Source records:
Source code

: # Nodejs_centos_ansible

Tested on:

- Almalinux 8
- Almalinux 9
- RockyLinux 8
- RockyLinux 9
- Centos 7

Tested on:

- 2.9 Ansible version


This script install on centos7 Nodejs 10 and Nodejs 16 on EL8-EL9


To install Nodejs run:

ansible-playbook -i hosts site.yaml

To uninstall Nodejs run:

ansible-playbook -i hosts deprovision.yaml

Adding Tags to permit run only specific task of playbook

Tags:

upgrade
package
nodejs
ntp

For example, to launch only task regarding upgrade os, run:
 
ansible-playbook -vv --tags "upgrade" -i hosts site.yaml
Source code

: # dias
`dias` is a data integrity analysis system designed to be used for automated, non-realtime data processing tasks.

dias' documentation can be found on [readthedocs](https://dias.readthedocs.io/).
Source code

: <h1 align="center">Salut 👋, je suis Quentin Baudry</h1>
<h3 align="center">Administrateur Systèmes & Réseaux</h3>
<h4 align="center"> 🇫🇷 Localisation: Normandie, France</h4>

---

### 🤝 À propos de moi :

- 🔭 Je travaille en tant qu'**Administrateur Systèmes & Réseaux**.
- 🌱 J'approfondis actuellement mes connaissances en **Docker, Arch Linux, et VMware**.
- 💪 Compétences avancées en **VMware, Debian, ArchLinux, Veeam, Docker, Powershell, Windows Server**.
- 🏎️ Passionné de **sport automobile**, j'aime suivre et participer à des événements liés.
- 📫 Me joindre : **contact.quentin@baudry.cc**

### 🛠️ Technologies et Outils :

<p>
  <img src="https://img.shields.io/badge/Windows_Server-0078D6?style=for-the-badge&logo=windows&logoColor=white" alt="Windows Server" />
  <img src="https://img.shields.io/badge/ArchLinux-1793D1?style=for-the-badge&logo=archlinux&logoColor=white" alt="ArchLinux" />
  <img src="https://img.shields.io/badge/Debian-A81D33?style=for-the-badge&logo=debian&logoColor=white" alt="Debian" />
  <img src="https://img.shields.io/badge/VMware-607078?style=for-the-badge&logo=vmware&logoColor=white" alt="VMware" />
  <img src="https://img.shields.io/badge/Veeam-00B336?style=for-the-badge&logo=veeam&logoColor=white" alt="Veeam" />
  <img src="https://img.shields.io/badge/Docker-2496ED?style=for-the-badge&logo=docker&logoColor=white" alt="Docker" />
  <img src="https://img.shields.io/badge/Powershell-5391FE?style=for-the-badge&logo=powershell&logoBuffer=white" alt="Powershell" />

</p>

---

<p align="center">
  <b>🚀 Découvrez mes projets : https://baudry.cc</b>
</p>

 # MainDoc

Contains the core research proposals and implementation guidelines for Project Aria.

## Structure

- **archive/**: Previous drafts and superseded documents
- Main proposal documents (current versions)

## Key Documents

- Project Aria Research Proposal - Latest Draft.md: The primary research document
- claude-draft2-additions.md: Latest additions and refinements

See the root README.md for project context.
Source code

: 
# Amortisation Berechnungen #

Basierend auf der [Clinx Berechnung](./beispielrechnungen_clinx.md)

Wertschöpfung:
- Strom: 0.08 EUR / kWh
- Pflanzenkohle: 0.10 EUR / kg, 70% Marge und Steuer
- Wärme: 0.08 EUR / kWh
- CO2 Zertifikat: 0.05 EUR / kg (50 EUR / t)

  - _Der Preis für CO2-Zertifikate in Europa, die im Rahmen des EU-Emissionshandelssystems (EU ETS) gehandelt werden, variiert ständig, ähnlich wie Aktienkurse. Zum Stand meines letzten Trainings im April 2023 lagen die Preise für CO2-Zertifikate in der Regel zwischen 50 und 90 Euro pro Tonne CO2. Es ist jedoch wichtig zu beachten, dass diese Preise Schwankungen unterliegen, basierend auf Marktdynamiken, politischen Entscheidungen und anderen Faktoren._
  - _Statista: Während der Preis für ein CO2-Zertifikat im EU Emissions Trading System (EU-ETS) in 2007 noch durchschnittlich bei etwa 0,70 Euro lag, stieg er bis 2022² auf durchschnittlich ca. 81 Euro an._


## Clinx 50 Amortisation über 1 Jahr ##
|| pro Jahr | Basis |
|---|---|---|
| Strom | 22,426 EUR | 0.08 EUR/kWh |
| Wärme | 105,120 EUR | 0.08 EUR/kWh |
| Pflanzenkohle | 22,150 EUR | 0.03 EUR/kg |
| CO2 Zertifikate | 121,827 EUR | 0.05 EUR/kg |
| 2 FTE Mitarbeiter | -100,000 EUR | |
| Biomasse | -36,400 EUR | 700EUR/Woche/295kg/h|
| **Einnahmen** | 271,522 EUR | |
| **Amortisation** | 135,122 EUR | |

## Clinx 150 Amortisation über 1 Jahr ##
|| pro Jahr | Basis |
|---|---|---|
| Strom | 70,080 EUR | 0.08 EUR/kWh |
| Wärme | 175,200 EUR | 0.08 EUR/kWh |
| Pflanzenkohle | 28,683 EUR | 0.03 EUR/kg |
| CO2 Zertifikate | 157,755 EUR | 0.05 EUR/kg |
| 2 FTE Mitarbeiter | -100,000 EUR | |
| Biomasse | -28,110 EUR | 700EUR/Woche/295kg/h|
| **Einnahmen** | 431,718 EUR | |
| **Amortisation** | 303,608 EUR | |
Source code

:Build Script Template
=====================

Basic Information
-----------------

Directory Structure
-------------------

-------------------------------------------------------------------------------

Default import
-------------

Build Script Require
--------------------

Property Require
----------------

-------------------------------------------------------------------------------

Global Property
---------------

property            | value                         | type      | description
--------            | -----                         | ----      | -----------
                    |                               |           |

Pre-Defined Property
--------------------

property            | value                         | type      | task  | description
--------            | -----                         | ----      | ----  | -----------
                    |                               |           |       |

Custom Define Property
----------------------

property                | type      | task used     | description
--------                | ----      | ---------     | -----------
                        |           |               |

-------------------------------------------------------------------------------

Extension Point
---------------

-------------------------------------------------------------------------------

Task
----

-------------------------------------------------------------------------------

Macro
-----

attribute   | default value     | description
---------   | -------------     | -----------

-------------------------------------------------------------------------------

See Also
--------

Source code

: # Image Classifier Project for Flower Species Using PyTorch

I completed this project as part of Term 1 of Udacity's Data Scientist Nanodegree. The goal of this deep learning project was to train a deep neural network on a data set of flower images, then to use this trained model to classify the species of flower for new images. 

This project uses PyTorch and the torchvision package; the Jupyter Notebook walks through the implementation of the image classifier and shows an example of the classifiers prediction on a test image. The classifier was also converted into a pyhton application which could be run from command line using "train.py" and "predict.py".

EXERCISE OBJECTIVE: If a line in the entries contains the word "Docker", copy that line out.

FINAL ANSWER:
- 🌱 J'approfondis actuellement mes connaissances en **Docker, Arch Linux, et VMware**.
- 💪 Compétences avancées en **VMware, Debian, ArchLinux, Veeam, Docker, Powershell, Windows Server**.
  <img src="https://img.shields.io/badge/Docker-2496ED?style=for-the-badge&logo=docker&logoColor=white" alt="Docker" />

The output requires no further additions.